Eric Trump says he's willing to be interviewed for Trump Organization investigation

Eric Trump, the president’s second-oldest son, said through his lawyers in a court filing today that he is willing to be interviewed by the New York attorney general’s office for its investigation into the Trump Organization – the caveat being that the questioning has to take place after the election.

New York attorney general Letitia James is currently investigating the Trump Organization for allegedly inflating the value of its assets to secure loans and deflating it to avoid taxes. The investigation was launched in March 2019 after Donald Trump’s former fixer Michael Cohen told Congress that Donald Trump misrepresented the value of his financial assets.

The AG’s office has issued multiple subpoenas, including one for an interview with Eric Trump, which he has refused to comply with and has called “prosecutorial misconduct”.

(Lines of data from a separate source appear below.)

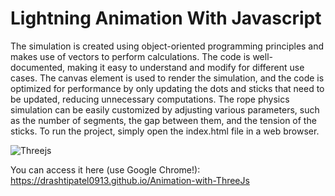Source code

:# Lightning Animation With Javascript

The simulation is created using object-oriented programming principles and makes use of vectors to perform calculations. The code is well-documented, making it easy to understand and modify for different use cases. The canvas element is used to render the simulation, and the code is optimized for performance by only updating the dots and sticks that need to be updated, reducing unnecessary computations. The rope physics simulation can be easily customized by adjusting various parameters, such as the number of segments, the gap between them, and the tension of the sticks. To run the project, simply open the index.html file in a web browser.

![Threejs](https://img.shields.io/badge/threejs-black?style=for-the-badge&logo=three.js&logoColor=white)

You can access it here (use Google Chrome!):
https://drashtipatel0913.github.io/Animation-with-ThreeJs
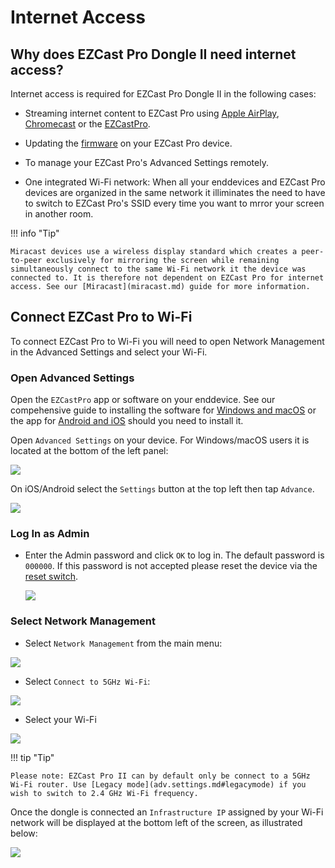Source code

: # Internet Access

## Why does EZCast Pro Dongle II need internet access?

Internet access is required for EZCast Pro Dongle II in the following cases:

* Streaming internet content to EZCast Pro using [Apple AirPlay](airplay.md), [Chromecast](chromecast.md) or the [EZCastPro](ezcastproapp.md).

* Updating the [firmware](firmware-upgrade.md) on your EZCast Pro device.

* To manage your EZCast Pro's Advanced Settings remotely.

* One integrated Wi-Fi network: When all your enddevices and EZCast Pro devices are organized in the same network it illiminates the need to have to switch to EZCast Pro's SSID every time you want to mrror your screen in another room.

!!! info "Tip"

    Miracast devices use a wireless display standard which creates a peer-to-peer exclusively for mirroring the screen while remaining simultaneously connect to the same Wi-Fi network it the device was connected to. It is therefore not dependent on EZCast Pro for internet access. See our [Miracast](miracast.md) guide for more information.

## Connect EZCast Pro to Wi-Fi

To connect EZCast Pro to Wi-Fi you will need to open Network Management in the Advanced Settings and select your Wi-Fi.

### Open Advanced Settings

Open the `EZCastPro` app or software on your enddevice. See our compehensive guide to installing the software for [Windows and macOS](quickstart.md#InstallSoftware) or the app for [Android and iOS](quickstart.md#InstallApp) should you need to install it.

Open `Advanced Settings` on your device. For Windows/macOS users it is located at the bottom of the left panel:

![](/assets/img/ProII-Win-App-Advanced-Settings.png)

On iOS/Android select the `Settings` button at the top left then tap `Advance`.

![](/assets/img/iOS_adv-settings.png)

### Log In as Admin

* Enter the Admin password and click `OK` to log in. The default password is `000000`. If this password is not accepted please reset the device via the [reset switch](reset.md#hardreset).

	![](/assets/img/EZCastII_Login.png)

### Select Network Management

* Select `Network Management` from the main menu:

![](/assets/img/ezcastpro.II.select.networksettings.png)

* Select `Connect to 5GHz Wi-Fi`:

![](/assets/img/ezcastpro.II.select.connect5ghz.png)

* Select your Wi-Fi 

![](/assets/img/EZCastPro.II.Wifi.png)

!!! tip "Tip"
    
	Please note: EZCast Pro II can by default only be connect to a 5GHz Wi-Fi router. Use [Legacy mode](adv.settings.md#legacymode) if you wish to switch to 2.4 GHz Wi-Fi frequency.
	
Once the dongle is connected an `Infrastructure IP` assigned by your Wi-Fi network will be displayed at the bottom left of the screen, as illustrated below:

![](/assets/img/ProDongleII_connected_to_router.png)

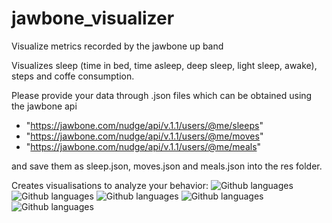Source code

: jawbone_visualizer
========================

Visualize metrics recorded by the jawbone up band

Visualizes sleep (time in bed, time asleep, deep sleep, light sleep, awake), steps and coffe consumption.

Please provide your data through .json files which can be obtained using the jawbone api
- "https://jawbone.com/nudge/api/v.1.1/users/@me/sleeps"
- "https://jawbone.com/nudge/api/v.1.1/users/@me/moves"
- "https://jawbone.com/nudge/api/v.1.1/users/@me/meals"

and save them as sleep.json, moves.json and meals.json into the res folder.

Creates visualisations to analyze your behavior:
![Github languages](https://github.com/TPei/jawbone_sleep_visualizer/blob/master/img/sleep.png)
![Github languages](https://github.com/TPei/jawbone_sleep_visualizer/blob/master/img/average_sleep_per_weeknight.png)
![Github languages](https://github.com/TPei/jawbone_sleep_visualizer/blob/master/img/steps.png)
![Github languages](https://github.com/TPei/jawbone_sleep_visualizer/blob/master/img/coffee_vs_sleep.png)
![Github languages](https://github.com/TPei/jawbone_sleep_visualizer/blob/master/img/sleep_vs_coffee.png)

In his court filings today, lawyers for Eric Trump said that an interview must wait for after the election because of his “extreme travel schedule and related unavailability between now and the election” along with his desire to “avoid the use of his deposition attendance for political purposes”.

Updated

Another former executive branch staffer has joined a group of Republican leaders and former Trump administration officials who are advocating against the president’s re-election.

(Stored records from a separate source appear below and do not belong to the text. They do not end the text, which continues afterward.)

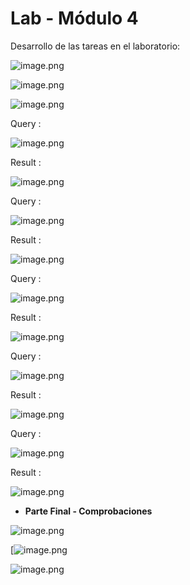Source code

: # Lab - Módulo 4

Desarrollo de las tareas en el laboratorio:


![image.png](https://i.postimg.cc/xdJ56zBM/image.png)


![image.png](https://i.postimg.cc/zBkg7DDT/image.png)

![image.png](https://i.postimg.cc/fy204H9L/image.png)

Query : 

![image.png](https://i.postimg.cc/Y2bFmSsH/image.png)

Result :

![image.png](https://i.postimg.cc/65PGYmKb/image.png)

Query :

![image.png](https://i.postimg.cc/1zhVZVfp/image.png)

Result :

![image.png](https://i.postimg.cc/d02kQQyg/image.png)

Query :

![image.png](https://i.postimg.cc/G2bB40Pt/image.png)

Result :

![image.png](https://i.postimg.cc/d1nhdWnB/image.png)


Query :

![image.png](https://i.postimg.cc/HnhjvVq8/image.png)

Result :

![image.png](https://i.postimg.cc/Y2n4Csv2/image.png)


Query :

![image.png](https://i.postimg.cc/L6Gnzgkr/image.png)

Result :

![image.png](https://i.postimg.cc/4d4dJ6Zh/image.png)

- **Parte Final - Comprobaciones** 

![image.png](https://i.postimg.cc/kGzXFLSx/image.png)

[![image.png](https://i.postimg.cc/m21r22xV/image.png)

![image.png](https://i.postimg.cc/9Q3Q45C2/image.png)

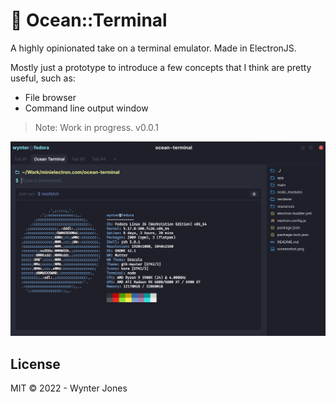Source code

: # 🌊 Ocean::Terminal

A highly opinionated take on a terminal emulator. Made in ElectronJS.

Mostly just a prototype to introduce a few concepts that I think are pretty useful, such as:

- File browser
- Command line output window

> Note: Work in progress. v0.0.1

<img src="/screenshot.png" alt="Ocean Terminal" />

## License

MIT © 2022 - Wynter Jones
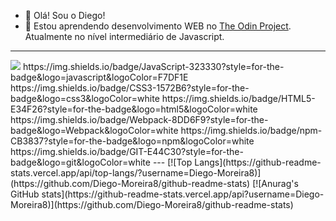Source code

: - 👋 Olá! Sou o Diego! 
- 🌱 Estou aprendendo desenvolvimento WEB no [The Odin Project](https://www.theodinproject.com). Atualmente no nível intermediário de Javascript. 
---
<img src="{https://img.shields.io/badge/JavaScript-323330?style=for-the-badge&logo=javascript&logoColor=F7DF1E}" />
https://img.shields.io/badge/JavaScript-323330?style=for-the-badge&logo=javascript&logoColor=F7DF1E 
https://img.shields.io/badge/CSS3-1572B6?style=for-the-badge&logo=css3&logoColor=white 
https://img.shields.io/badge/HTML5-E34F26?style=for-the-badge&logo=html5&logoColor=white 
https://img.shields.io/badge/Webpack-8DD6F9?style=for-the-badge&logo=Webpack&logoColor=white 
https://img.shields.io/badge/npm-CB3837?style=for-the-badge&logo=npm&logoColor=white 
https://img.shields.io/badge/GIT-E44C30?style=for-the-badge&logo=git&logoColor=white 
---
[![Top Langs](https://github-readme-stats.vercel.app/api/top-langs/?username=Diego-Moreira8)](https://github.com/Diego-Moreira8/github-readme-stats) [![Anurag's GitHub stats](https://github-readme-stats.vercel.app/api?username=Diego-Moreira8)](https://github.com/Diego-Moreira8/github-readme-stats)

<!---
Diego-Moreira8/Diego-Moreira8 is a ✨ special ✨ repository because its `README.md` (this file) appears on your GitHub profile.
You can click the Preview link to take a look at your changes.
--->
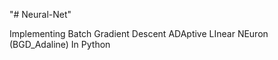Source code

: "# Neural-Net" 


Implementing Batch Gradient Descent ADAptive LInear NEuron (BGD_Adaline) In Python

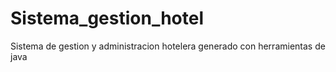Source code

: # Sistema_gestion_hotel
 Sistema de gestion y administracion hotelera generado con herramientas de java
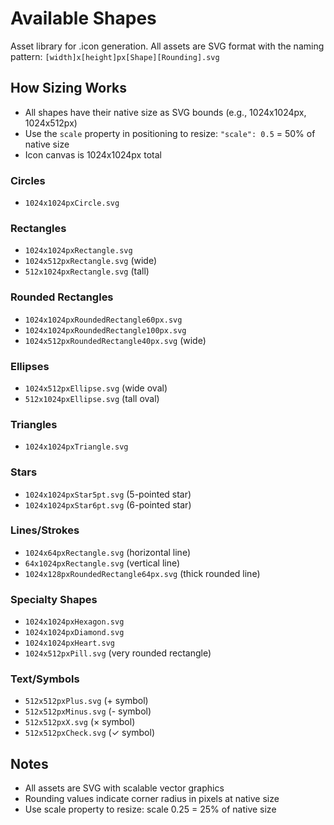 # Available Shapes

Asset library for .icon generation. All assets are SVG format with the naming pattern: `[width]x[height]px[Shape][Rounding].svg`

## How Sizing Works
- All shapes have their native size as SVG bounds (e.g., 1024x1024px, 1024x512px)
- Use the `scale` property in positioning to resize: `"scale": 0.5` = 50% of native size
- Icon canvas is 1024x1024px total

### Circles
- `1024x1024pxCircle.svg`

### Rectangles  
- `1024x1024pxRectangle.svg`
- `1024x512pxRectangle.svg` (wide)
- `512x1024pxRectangle.svg` (tall)

### Rounded Rectangles
- `1024x1024pxRoundedRectangle60px.svg`
- `1024x1024pxRoundedRectangle100px.svg`
- `1024x512pxRoundedRectangle40px.svg` (wide)

### Ellipses
- `1024x512pxEllipse.svg` (wide oval)
- `512x1024pxEllipse.svg` (tall oval)

### Triangles
- `1024x1024pxTriangle.svg`

### Stars
- `1024x1024pxStar5pt.svg` (5-pointed star)
- `1024x1024pxStar6pt.svg` (6-pointed star)

### Lines/Strokes
- `1024x64pxRectangle.svg` (horizontal line)
- `64x1024pxRectangle.svg` (vertical line)
- `1024x128pxRoundedRectangle64px.svg` (thick rounded line)

### Specialty Shapes
- `1024x1024pxHexagon.svg`
- `1024x1024pxDiamond.svg`
- `1024x1024pxHeart.svg`
- `1024x512pxPill.svg` (very rounded rectangle)

### Text/Symbols
- `512x512pxPlus.svg` (+ symbol)
- `512x512pxMinus.svg` (- symbol)
- `512x512pxX.svg` (× symbol)
- `512x512pxCheck.svg` (✓ symbol)

## Notes
- All assets are SVG with scalable vector graphics
- Rounding values indicate corner radius in pixels at native size
- Use scale property to resize: scale 0.25 = 25% of native size
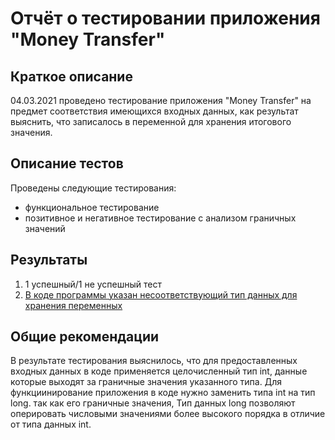 # Отчёт о тестировании приложения "Money Transfer"

## Краткое описание

04.03.2021 проведено тестирование приложения "Money Transfer" 
на предмет соответствия имеющихся входных данных, как результат выяснить,
что записалось в переменной для хранения итогового значения.

## Описание тестов
Проведены следующие тестирования:

- функциональное тестирование
- позитивное и негативное тестирование с анализом граничных значений

## Результаты

1. 1 успешный/1 не успешный тест
2. [В коде программы указан несоответствующий тип данных для хранения переменных]()

## Общие рекомендации
В результате тестирования выяснилось, что для предоставленных входных данных 
в коде применяется целочисленный тип int, данные которые выходят за граничные значения 
указанного типа. Для функциинирование приложения в коде нужно заменить типа int на тип long. так как его граничные значения, 
Тип данных long позволяют оперировать числовыми значениями более высокого порядка 
в отличие от типа данных int.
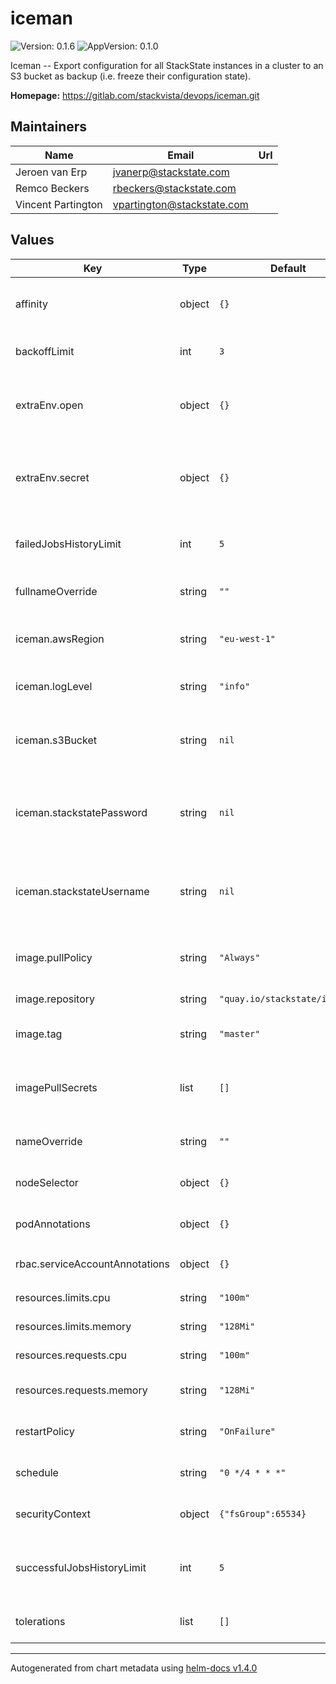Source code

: # iceman

![Version: 0.1.6](https://img.shields.io/badge/Version-0.1.6-informational?style=flat-square) ![AppVersion: 0.1.0](https://img.shields.io/badge/AppVersion-0.1.0-informational?style=flat-square)

Iceman -- Export configuration for all StackState instances in a cluster to an S3 bucket as backup (i.e. freeze their configuration state).

**Homepage:** <https://gitlab.com/stackvista/devops/iceman.git>

## Maintainers

| Name | Email | Url |
| ---- | ------ | --- |
| Jeroen van Erp | jvanerp@stackstate.com |  |
| Remco Beckers | rbeckers@stackstate.com |  |
| Vincent Partington | vpartington@stackstate.com |  |

## Values

| Key | Type | Default | Description |
|-----|------|---------|-------------|
| affinity | object | `{}` | Affinity settings for pod assignment. |
| backoffLimit | int | `3` | For failed jobs, how many times to retry. |
| extraEnv.open | object | `{}` | Extra open environment variables to inject into pods. |
| extraEnv.secret | object | `{}` | Extra secret environment variables to inject into pods via a `Secret` object. |
| failedJobsHistoryLimit | int | `5` | The number of failed CronJob executions that are saved. |
| fullnameOverride | string | `""` | Override the fullname of the chart. |
| iceman.awsRegion | string | `"eu-west-1"` | Default AWS region where the S3 bucket resides. |
| iceman.logLevel | string | `"info"` | Log level of the Iceman application. |
| iceman.s3Bucket | string | `nil` | **REQUIRED** S3 bucket name to place the backup configuration. |
| iceman.stackstatePassword | string | `nil` | **REQUIRED** Administrator password for the Admin API running on all StackStates. |
| iceman.stackstateUsername | string | `nil` | **REQUIRED** Administrator username for the Admin API running on all StackStates. |
| image.pullPolicy | string | `"Always"` | Default container image pull policy. |
| image.repository | string | `"quay.io/stackstate/iceman"` | Base container image registry. |
| image.tag | string | `"master"` | Default container image tag. |
| imagePullSecrets | list | `[]` | Extra secrets / credentials needed for container image registry. |
| nameOverride | string | `""` | Override the name of the chart. |
| nodeSelector | object | `{}` | Node labels for pod assignment. |
| podAnnotations | object | `{}` | Annotations to inject into `Job` pods. |
| rbac.serviceAccountAnnotations | object | `{}` | Additional `ServiceAccount` annotations. |
| resources.limits.cpu | string | `"100m"` | CPU resource limits. |
| resources.limits.memory | string | `"128Mi"` | Memory resource limits. |
| resources.requests.cpu | string | `"100m"` | CPU resource requests. |
| resources.requests.memory | string | `"128Mi"` | Memory resource requests. |
| restartPolicy | string | `"OnFailure"` | For failed jobs, how to handle restarts. |
| schedule | string | `"0 */4 * * *"` | Default schedule for this CronJob. |
| securityContext | object | `{"fsGroup":65534}` | Security context for the `CronJob` object. |
| successfulJobsHistoryLimit | int | `5` | The number of successful CronJob executions that are saved. |
| tolerations | list | `[]` | Toleration labels for pod assignment. |

----------------------------------------------
Autogenerated from chart metadata using [helm-docs v1.4.0](https://github.com/norwoodj/helm-docs/releases/v1.4.0)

Politico reported this afternoon that Josh Venable, former chief of staff to education secretary Betsy DeVos who served from the beginning of Trump’s tenure until October 2018, has joined the Republican Political Alliance for Integrity and Reform. The group was founded by two former senior Department of Homeland Security officials and is just one of a few groups of Republicans who are advocating against Trump in the lead up to the election, including Republican Voters Against Trump and the Lincoln Project.

Venable was listed by the group as an adviser, along with a handful of Republican leaders.

Updated

This is Lauren Aratani taking over for Kenya Evelyn. Republicans Voters Against Trump released an ad this afternoon featuring a former aide of vice-president Mike Pence.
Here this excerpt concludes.